Very few studies have investigated children’s learning on the bowed string instruments that emphasizes their learning process. Those who have explored this area include Holt (1983). He illustrated young children’s first encounter with the cello during his school visitations. After Holt performed an excerpt of Bach’s Cello Suite to children, he asked them if they wanted a turn. All of the children started tried.

On days when I have a lesson, I bring my cello to school, take it to a classroom, and give the children a turn at playing it. Except for the timid ones, who make a few halfhearted passes with the bow and then quit, almost all little children attack the cello in the same way. They are really doing three things at once. They are making the machine go. They are enjoying the luxury of making sounds. And they are making scientific experiments. They start off by working the bow vigorously back and forth across one of the strings. They keep this up for a long time. Just the feel and sound of it are exciting. Then they begin to vary their bowing a bit, trying different rhythms. After a while, they begin to move the bow so that it touches more than one string. But it is important to note that the first few times they do this, they do not seem to be doing it in the sprit of an experiment, to find out what will happen. They do it for the sake of doing it. They have been bowing one way, making one kind of noise; now they want to bow another way, and make another kind of noise. Only after some time does it seem to occur to them that there was a relation between the way they bowed and the kind of noise they got. Then there is quite a change in their way of doing things. This time they move more deliberately, watchfully, thoughtfully, from one string to another. You can almost hear them thinking. “Ah, this string makes this kind of noise, and that string makes that kind of noise.” But they have to do a good deal of what seems like random bowing, actively for its own sake, before they begin to think about what they are doing. They have to pile up quite a mass of raw sensory data before they begin trying to sort it out and make sense of it. (Holt, 1983, pp.71-72)

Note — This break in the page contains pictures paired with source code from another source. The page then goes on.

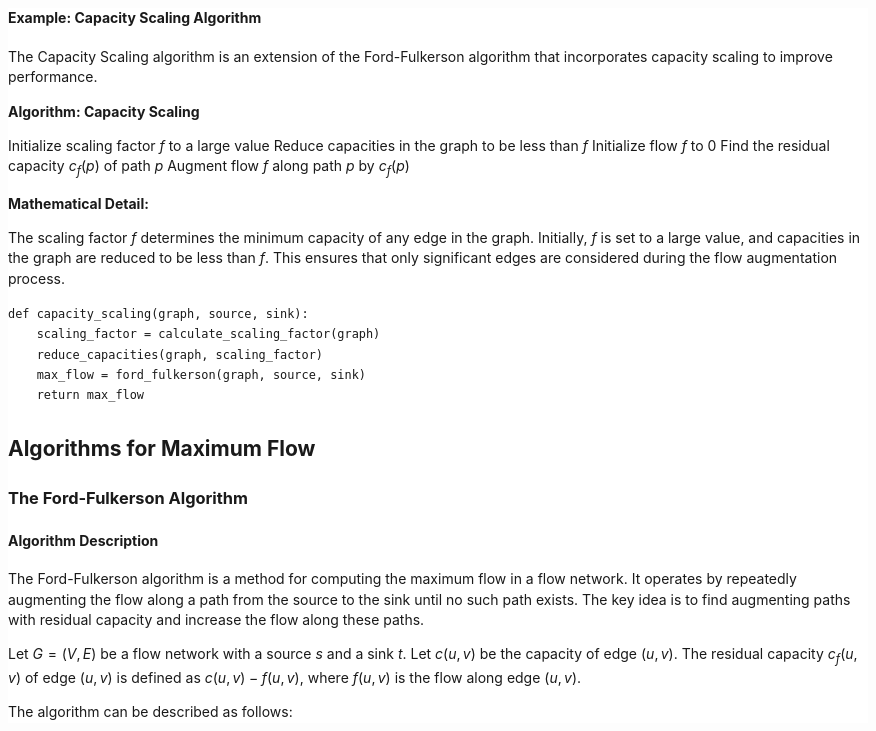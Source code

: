 #### Example: Capacity Scaling Algorithm

The Capacity Scaling algorithm is an extension of the Ford-Fulkerson
algorithm that incorporates capacity scaling to improve performance.

**Algorithm: Capacity Scaling**

<div class="algorithm">

<div class="algorithmic">

Initialize scaling factor $`f`$ to a large value Reduce capacities in
the graph to be less than $`f`$ Initialize flow $`f`$ to 0 Find the
residual capacity $`c_f(p)`$ of path $`p`$ Augment flow $`f`$ along path
$`p`$ by $`c_f(p)`$

</div>

</div>

**Mathematical Detail:**

The scaling factor $`f`$ determines the minimum capacity of any edge in
the graph. Initially, $`f`$ is set to a large value, and capacities in
the graph are reduced to be less than $`f`$. This ensures that only
significant edges are considered during the flow augmentation process.

    def capacity_scaling(graph, source, sink):
        scaling_factor = calculate_scaling_factor(graph)
        reduce_capacities(graph, scaling_factor)
        max_flow = ford_fulkerson(graph, source, sink)
        return max_flow

## Algorithms for Maximum Flow

### The Ford-Fulkerson Algorithm

#### Algorithm Description

The Ford-Fulkerson algorithm is a method for computing the maximum flow
in a flow network. It operates by repeatedly augmenting the flow along a
path from the source to the sink until no such path exists. The key idea
is to find augmenting paths with residual capacity and increase the flow
along these paths.

Let $`G=(V, E)`$ be a flow network with a source $`s`$ and a sink $`t`$.
Let $`c(u, v)`$ be the capacity of edge $`(u, v)`$. The residual
capacity $`c_f(u, v)`$ of edge $`(u, v)`$ is defined as
$`c(u, v) - f(u, v)`$, where $`f(u, v)`$ is the flow along edge
$`(u, v)`$.

The algorithm can be described as follows:

<div class="algorithm">

<div class="algorithmic">
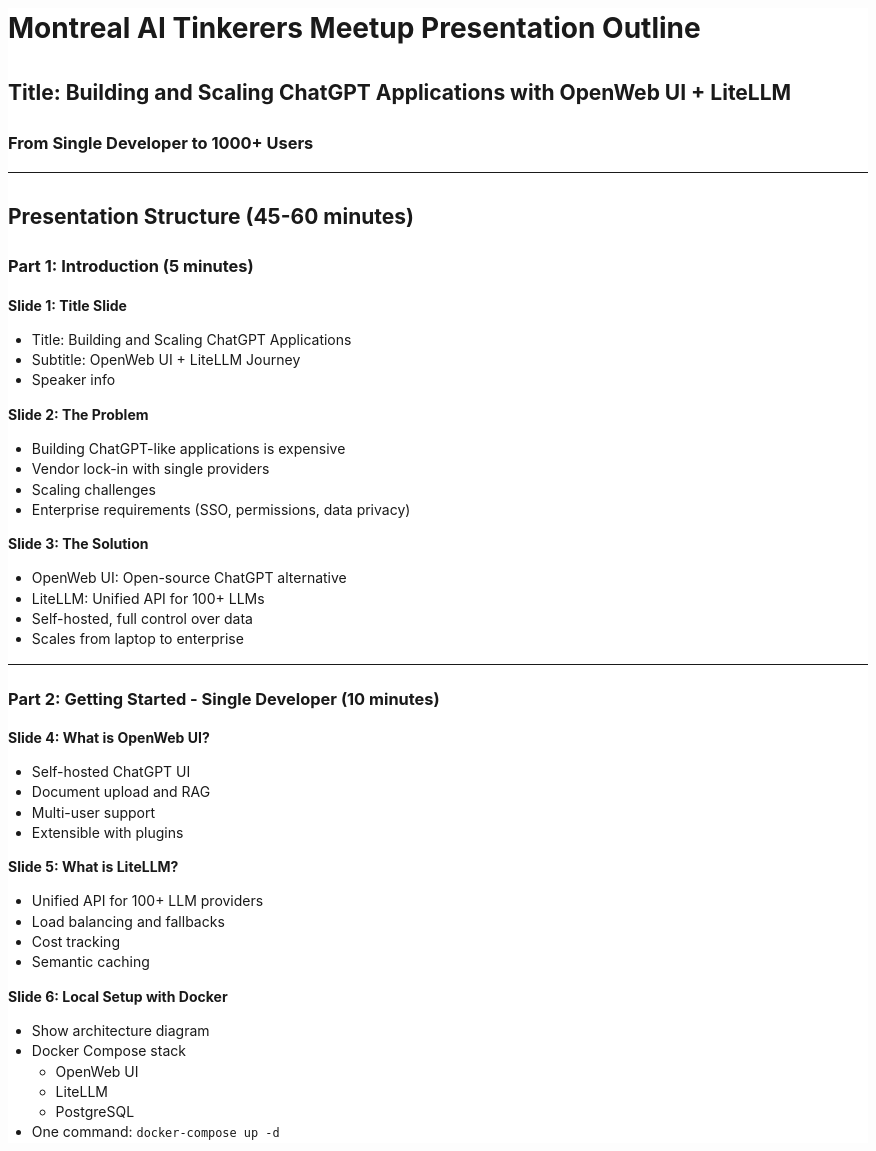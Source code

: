 # Montreal AI Tinkerers Meetup Presentation Outline

## Title: Building and Scaling ChatGPT Applications with OpenWeb UI + LiteLLM
### From Single Developer to 1000+ Users

---

## Presentation Structure (45-60 minutes)

### Part 1: Introduction (5 minutes)

**Slide 1: Title Slide**
- Title: Building and Scaling ChatGPT Applications
- Subtitle: OpenWeb UI + LiteLLM Journey
- Speaker info

**Slide 2: The Problem**
- Building ChatGPT-like applications is expensive
- Vendor lock-in with single providers
- Scaling challenges
- Enterprise requirements (SSO, permissions, data privacy)

**Slide 3: The Solution**
- OpenWeb UI: Open-source ChatGPT alternative
- LiteLLM: Unified API for 100+ LLMs
- Self-hosted, full control over data
- Scales from laptop to enterprise

---

### Part 2: Getting Started - Single Developer (10 minutes)

**Slide 4: What is OpenWeb UI?**
- Self-hosted ChatGPT UI
- Document upload and RAG
- Multi-user support
- Extensible with plugins

**Slide 5: What is LiteLLM?**
- Unified API for 100+ LLM providers
- Load balancing and fallbacks
- Cost tracking
- Semantic caching

**Slide 6: Local Setup with Docker**
- Show architecture diagram
- Docker Compose stack
  - OpenWeb UI
  - LiteLLM
  - PostgreSQL
- One command: `docker-compose up -d`

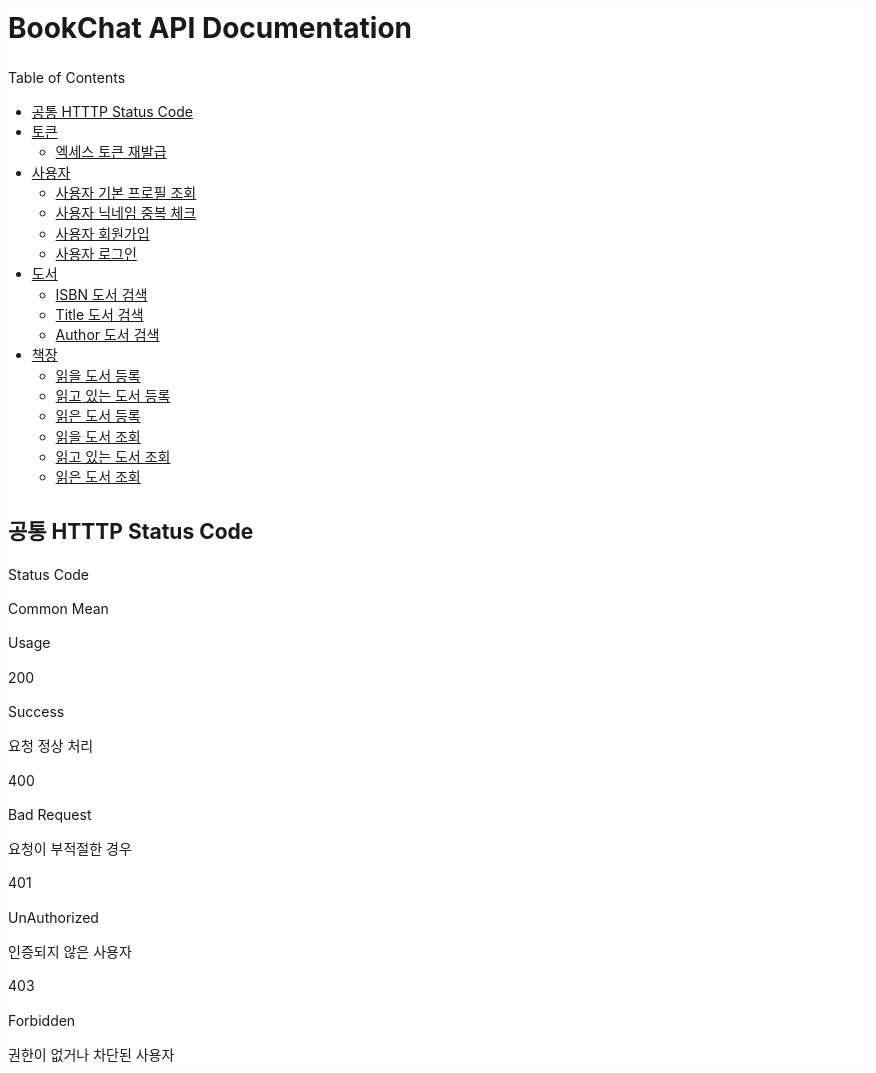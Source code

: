 BookChat API Documentation
==========================

Table of Contents

*   [공통 HTTTP Status Code](#_공통_htttp_status_code)
*   [토큰](#_토큰)
    *   [엑세스 토큰 재발급](#_엑세스_토큰_재발급)
*   [사용자](#_사용자)
    *   [사용자 기본 프로필 조회](#_사용자_기본_프로필_조회)
    *   [사용자 닉네임 중복 체크](#_사용자_닉네임_중복_체크)
    *   [사용자 회원가입](#_사용자_회원가입)
    *   [사용자 로그인](#_사용자_로그인)
*   [도서](#_도서)
    *   [ISBN 도서 검색](#_isbn_도서_검색)
    *   [Title 도서 검색](#_title_도서_검색)
    *   [Author 도서 검색](#_author_도서_검색)
*   [책장](#_책장)
    *   [읽을 도서 등록](#_읽을_도서_등록)
    *   [읽고 있는 도서 등록](#_읽고_있는_도서_등록)
    *   [읽은 도서 등록](#_읽은_도서_등록)
    *   [읽을 도서 조회](#_읽을_도서_조회)
    *   [읽고 있는 도서 조회](#_읽고_있는_도서_조회)
    *   [읽은 도서 조회](#_읽은_도서_조회)

공통 HTTTP Status Code
--------------------

  

Status Code

Common Mean

Usage

200

Success

요청 정상 처리

400

Bad Request

요청이 부적절한 경우

401

UnAuthorized

인증되지 않은 사용자

403

Forbidden

권한이 없거나 차단된 사용자
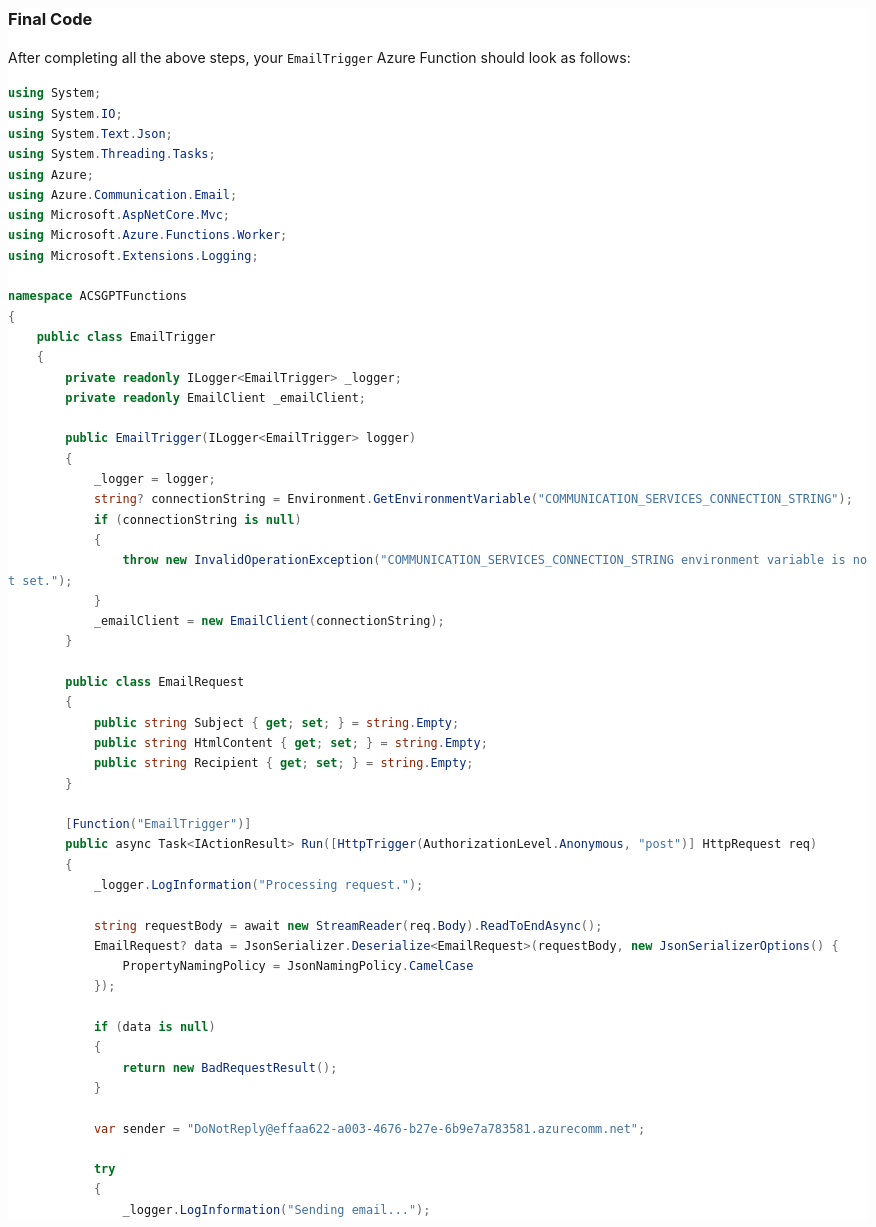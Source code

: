 ### Final Code

After completing all the above steps, your `EmailTrigger` Azure Function should look as follows:

```csharp
using System;
using System.IO;
using System.Text.Json;
using System.Threading.Tasks;
using Azure;
using Azure.Communication.Email;
using Microsoft.AspNetCore.Mvc;
using Microsoft.Azure.Functions.Worker;
using Microsoft.Extensions.Logging;

namespace ACSGPTFunctions
{
    public class EmailTrigger
    {
        private readonly ILogger<EmailTrigger> _logger;
        private readonly EmailClient _emailClient;

        public EmailTrigger(ILogger<EmailTrigger> logger)
        {
            _logger = logger;
            string? connectionString = Environment.GetEnvironmentVariable("COMMUNICATION_SERVICES_CONNECTION_STRING");
            if (connectionString is null)
            {
                throw new InvalidOperationException("COMMUNICATION_SERVICES_CONNECTION_STRING environment variable is not set.");
            }
            _emailClient = new EmailClient(connectionString);
        }

        public class EmailRequest
        {
            public string Subject { get; set; } = string.Empty;
            public string HtmlContent { get; set; } = string.Empty;
            public string Recipient { get; set; } = string.Empty;
        }

        [Function("EmailTrigger")]
        public async Task<IActionResult> Run([HttpTrigger(AuthorizationLevel.Anonymous, "post")] HttpRequest req)
        {
            _logger.LogInformation("Processing request.");

            string requestBody = await new StreamReader(req.Body).ReadToEndAsync();
            EmailRequest? data = JsonSerializer.Deserialize<EmailRequest>(requestBody, new JsonSerializerOptions() {
                PropertyNamingPolicy = JsonNamingPolicy.CamelCase
            });

            if (data is null)
            {
                return new BadRequestResult();
            }

            var sender = "DoNotReply@effaa622-a003-4676-b27e-6b9e7a783581.azurecomm.net";

            try
            {
                _logger.LogInformation("Sending email...");
```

These observations by Holt exactly indicate the nature of young children’s encounter with a bowed string instrument. At the same time, the description reveals the essential element of sound making on the bowed string instrument. Indeed, the bowed string instrument contained the exploratory nature in its sound making.

In strings teaching and learning, rather than teaching where to place the bow in a rigid manner, the author suggests teachers let students explore the sound in their process of learning. Practically, in professional orchestral playing, players are required to adjust the placement of the bow to create a nuance or subtle expression to match the section and in response to the intentions of the conductor. Seeking the flexibility in sound making is a lot more important than mastering the perfect placement of the bow. Experiencing flow and seeking the most satisfying sound should be the way to teach tone production in strings teaching and learning.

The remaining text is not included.